DATA FOR PROCESSING section start

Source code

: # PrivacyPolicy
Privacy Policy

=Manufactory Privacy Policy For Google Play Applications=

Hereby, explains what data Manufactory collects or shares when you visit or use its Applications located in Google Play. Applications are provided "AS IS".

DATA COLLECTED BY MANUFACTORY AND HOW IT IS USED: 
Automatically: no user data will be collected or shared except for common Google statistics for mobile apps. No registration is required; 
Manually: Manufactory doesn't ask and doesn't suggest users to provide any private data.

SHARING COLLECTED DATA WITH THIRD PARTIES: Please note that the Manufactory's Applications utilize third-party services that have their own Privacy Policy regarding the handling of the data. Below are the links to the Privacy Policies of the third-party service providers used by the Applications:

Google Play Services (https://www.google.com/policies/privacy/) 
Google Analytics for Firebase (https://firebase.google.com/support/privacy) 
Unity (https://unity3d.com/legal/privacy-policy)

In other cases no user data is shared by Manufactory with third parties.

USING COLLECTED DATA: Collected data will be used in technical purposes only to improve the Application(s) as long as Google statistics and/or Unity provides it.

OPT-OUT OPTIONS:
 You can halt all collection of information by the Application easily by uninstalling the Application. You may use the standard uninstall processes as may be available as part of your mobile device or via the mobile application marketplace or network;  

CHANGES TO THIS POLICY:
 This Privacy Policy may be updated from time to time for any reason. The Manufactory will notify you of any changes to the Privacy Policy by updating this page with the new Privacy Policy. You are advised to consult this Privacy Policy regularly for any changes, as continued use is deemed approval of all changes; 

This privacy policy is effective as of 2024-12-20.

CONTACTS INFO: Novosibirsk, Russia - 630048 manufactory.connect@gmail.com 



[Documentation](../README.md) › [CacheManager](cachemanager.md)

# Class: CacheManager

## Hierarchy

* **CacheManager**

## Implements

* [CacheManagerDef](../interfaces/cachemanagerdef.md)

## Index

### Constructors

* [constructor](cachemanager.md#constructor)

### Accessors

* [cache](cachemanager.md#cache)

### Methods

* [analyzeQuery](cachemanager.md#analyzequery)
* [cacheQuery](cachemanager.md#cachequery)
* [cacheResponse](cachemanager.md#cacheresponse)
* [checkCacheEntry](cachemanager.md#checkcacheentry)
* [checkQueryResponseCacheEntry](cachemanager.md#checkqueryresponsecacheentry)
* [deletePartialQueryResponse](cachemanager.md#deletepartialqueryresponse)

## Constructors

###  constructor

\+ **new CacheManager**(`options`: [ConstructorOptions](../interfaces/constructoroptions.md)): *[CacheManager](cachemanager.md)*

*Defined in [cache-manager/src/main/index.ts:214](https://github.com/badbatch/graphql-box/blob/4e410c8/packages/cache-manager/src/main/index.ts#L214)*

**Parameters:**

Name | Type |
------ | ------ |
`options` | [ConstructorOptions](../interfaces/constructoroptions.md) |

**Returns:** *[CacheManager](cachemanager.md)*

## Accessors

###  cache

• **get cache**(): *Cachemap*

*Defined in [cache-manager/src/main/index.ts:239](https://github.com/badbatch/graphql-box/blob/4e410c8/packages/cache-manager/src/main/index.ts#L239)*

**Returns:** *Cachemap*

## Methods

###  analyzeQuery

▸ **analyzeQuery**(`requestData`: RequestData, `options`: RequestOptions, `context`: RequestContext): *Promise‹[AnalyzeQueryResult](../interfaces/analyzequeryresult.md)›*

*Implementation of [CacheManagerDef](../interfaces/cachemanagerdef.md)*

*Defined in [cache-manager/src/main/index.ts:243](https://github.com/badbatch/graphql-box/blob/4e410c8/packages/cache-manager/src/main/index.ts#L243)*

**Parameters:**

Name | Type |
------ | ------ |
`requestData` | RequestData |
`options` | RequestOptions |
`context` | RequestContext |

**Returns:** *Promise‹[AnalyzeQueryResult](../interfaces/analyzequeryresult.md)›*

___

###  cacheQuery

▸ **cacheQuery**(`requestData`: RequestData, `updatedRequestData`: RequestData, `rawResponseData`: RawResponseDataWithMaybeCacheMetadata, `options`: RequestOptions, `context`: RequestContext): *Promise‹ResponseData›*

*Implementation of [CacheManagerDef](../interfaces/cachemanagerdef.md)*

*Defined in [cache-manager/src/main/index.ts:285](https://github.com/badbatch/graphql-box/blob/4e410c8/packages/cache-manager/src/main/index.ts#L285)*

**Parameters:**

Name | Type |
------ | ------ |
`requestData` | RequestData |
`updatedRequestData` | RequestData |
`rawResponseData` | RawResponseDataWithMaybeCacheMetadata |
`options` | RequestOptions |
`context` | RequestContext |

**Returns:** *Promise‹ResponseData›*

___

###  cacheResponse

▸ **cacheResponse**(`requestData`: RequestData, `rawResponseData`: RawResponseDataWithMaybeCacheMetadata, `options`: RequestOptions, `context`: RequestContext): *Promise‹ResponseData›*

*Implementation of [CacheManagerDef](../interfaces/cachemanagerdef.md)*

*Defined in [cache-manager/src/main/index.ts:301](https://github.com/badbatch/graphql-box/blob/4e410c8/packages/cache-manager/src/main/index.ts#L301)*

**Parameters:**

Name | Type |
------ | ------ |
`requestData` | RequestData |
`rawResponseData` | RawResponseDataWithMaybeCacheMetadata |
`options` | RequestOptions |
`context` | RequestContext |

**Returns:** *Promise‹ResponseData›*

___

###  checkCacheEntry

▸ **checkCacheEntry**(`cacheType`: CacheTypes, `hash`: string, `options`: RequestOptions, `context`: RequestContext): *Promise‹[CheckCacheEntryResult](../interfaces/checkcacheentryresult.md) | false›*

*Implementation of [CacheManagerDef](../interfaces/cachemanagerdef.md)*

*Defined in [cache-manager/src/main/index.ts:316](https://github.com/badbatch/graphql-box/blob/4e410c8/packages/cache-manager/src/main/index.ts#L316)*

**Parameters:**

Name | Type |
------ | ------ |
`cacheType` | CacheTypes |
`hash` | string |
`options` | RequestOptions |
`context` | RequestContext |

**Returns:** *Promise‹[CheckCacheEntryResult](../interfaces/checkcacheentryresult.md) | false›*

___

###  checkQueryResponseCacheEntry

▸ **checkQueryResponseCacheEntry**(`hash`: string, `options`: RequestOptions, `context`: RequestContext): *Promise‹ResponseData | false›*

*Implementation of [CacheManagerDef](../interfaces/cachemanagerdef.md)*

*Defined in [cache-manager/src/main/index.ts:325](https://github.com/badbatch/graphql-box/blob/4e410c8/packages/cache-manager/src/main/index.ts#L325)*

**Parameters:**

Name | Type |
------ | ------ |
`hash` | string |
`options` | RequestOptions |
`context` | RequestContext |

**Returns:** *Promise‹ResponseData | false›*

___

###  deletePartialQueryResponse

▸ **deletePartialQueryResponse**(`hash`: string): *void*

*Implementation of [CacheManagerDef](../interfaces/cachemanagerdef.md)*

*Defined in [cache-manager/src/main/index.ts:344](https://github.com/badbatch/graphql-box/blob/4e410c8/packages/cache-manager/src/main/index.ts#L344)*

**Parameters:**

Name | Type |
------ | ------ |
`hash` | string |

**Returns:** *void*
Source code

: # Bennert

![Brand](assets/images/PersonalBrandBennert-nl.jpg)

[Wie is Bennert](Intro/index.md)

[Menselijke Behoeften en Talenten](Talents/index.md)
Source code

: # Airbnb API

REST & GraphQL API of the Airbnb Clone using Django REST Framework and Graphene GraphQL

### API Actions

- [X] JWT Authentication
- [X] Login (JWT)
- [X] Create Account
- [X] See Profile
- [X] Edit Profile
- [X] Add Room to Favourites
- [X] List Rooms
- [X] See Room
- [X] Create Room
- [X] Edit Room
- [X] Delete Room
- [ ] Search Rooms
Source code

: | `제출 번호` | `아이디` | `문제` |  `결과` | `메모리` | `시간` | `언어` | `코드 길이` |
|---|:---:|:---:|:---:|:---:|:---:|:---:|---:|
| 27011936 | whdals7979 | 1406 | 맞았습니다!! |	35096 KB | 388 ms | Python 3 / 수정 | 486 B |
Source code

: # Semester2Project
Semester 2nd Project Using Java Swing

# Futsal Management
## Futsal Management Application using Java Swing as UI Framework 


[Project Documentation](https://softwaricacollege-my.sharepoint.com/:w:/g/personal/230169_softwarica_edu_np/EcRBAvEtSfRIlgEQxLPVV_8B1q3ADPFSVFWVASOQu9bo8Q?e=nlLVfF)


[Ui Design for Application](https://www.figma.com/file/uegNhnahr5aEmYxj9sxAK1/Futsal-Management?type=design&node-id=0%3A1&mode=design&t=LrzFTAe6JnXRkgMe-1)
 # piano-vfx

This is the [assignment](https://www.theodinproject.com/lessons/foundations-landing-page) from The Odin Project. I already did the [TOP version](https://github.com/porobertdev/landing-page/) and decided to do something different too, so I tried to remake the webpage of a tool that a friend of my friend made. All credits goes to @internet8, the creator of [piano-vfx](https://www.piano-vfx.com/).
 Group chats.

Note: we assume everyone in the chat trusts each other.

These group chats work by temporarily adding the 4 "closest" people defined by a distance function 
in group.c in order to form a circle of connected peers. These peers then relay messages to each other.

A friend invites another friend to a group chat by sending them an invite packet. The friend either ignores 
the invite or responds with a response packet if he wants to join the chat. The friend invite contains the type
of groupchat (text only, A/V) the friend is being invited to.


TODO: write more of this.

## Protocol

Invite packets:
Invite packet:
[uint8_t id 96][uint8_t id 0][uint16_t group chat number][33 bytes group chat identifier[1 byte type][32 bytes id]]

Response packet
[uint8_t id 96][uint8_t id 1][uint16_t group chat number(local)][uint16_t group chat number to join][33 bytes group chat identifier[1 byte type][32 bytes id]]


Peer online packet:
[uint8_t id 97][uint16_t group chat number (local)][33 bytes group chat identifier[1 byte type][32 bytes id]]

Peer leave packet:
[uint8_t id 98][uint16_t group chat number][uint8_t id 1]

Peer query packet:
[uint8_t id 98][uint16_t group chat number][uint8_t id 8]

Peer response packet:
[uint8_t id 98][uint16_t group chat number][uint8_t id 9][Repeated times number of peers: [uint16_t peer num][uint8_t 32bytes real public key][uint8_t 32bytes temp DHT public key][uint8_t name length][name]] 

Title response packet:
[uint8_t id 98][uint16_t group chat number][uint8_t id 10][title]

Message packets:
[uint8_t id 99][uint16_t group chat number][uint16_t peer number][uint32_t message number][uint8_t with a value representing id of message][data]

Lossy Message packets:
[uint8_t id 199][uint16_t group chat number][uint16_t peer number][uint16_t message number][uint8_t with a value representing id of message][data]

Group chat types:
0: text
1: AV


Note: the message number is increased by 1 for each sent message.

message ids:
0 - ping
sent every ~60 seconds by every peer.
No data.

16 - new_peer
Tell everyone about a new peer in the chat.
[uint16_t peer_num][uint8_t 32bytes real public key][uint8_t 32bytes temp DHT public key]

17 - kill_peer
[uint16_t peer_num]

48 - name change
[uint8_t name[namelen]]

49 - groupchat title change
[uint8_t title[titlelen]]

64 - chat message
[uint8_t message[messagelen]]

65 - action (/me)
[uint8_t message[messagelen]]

DATA FOR PROCESSING section end

* TASK BRIEF
Whenever a line above includes "Applications", copy it in full.

* ANSWER TO THE EXERCISE
=Manufactory Privacy Policy For Google Play Applications=
Hereby, explains what data Manufactory collects or shares when you visit or use its Applications located in Google Play. Applications are provided "AS IS".
SHARING COLLECTED DATA WITH THIRD PARTIES: Please note that the Manufactory's Applications utilize third-party services that have their own Privacy Policy regarding the handling of the data. Below are the links to the Privacy Policies of the third-party service providers used by the Applications:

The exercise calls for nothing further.